Combining two separate historical atrocities, Bolander explores both the scandal of the Radium Girls, a group of female factory workers killed by radiation poisoning from the paint that they were using and the murder of Topsy the elephant by electrocution. On their own, each of these is a low point for humanity. The first a brutally uncaring piece of feral capitalism. The second the murder of an animal turned into sport.
Together, here, Bolander does something extraordinary; makes them the basis for hope. Hard fought, incomplete, bloodied hope. But hope nonetheless.
The idea is simple and elegant and extraordinary. Elephants, with what’s believed to be a measure of sentience, take over from the Radium Girls. As one of the Girls, her body falling apart, teaches her replacement the two women bond. They’re different species, different minds, but they’ve both been used up, both been exploited. And they’re both murderously, savagely angry.

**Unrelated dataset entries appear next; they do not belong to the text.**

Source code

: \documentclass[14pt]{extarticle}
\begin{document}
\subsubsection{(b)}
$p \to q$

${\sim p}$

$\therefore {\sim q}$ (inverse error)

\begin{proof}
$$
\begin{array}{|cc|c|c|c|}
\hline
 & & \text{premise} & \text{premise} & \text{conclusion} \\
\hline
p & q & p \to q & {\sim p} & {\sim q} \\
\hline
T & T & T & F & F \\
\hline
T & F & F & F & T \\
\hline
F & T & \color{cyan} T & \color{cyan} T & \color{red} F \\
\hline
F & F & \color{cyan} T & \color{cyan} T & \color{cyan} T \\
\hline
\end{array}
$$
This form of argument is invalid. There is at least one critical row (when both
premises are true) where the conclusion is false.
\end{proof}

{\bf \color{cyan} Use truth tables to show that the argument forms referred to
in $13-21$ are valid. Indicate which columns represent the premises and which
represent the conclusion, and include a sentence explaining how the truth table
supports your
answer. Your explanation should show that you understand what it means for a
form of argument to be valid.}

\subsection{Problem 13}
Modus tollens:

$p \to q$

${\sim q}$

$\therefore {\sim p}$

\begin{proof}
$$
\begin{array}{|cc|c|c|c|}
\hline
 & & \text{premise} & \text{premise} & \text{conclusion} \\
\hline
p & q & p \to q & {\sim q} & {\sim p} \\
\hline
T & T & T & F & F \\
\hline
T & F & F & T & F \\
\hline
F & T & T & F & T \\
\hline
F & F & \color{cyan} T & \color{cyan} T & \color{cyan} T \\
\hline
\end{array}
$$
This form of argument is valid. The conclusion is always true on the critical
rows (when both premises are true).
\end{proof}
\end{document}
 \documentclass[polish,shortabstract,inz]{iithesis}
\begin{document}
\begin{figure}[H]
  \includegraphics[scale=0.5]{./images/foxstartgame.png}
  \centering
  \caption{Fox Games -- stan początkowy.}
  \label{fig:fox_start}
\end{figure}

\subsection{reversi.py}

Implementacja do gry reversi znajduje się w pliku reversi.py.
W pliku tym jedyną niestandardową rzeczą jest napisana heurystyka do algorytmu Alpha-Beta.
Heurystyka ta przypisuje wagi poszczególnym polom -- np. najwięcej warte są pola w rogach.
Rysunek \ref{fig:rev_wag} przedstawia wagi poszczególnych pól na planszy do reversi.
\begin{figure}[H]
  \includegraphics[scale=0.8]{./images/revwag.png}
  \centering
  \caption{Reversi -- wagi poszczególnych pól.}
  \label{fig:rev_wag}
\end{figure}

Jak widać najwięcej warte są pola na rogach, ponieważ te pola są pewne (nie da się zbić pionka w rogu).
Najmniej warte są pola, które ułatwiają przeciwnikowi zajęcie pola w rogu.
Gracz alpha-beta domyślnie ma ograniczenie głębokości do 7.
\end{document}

Bolander cuts between their narrative, a second decades into the future and the oral history of the elephants to create a story that feels expansive even in such a short page count. You get everything you need to know about the modern day version of this world, the elephants and the incidents that led to the present day plot. You also get a glimpse into a world one quarter turn away from our own. It’s a novella that’s constantly light on it’s feet; never slowing down and never stopping even as the biological frames of it’s leads break down. They’re powered by righteous anger. The novella is powered by them and the world it depicts is powered by that anger as much as they are. Not to mention a jet black streak of humour and endless, bruised compassion.
This is an astonishing debut in this format from an astonishing writer. It seethes with rage and love and knowledge. It demands to be read. Listen to it.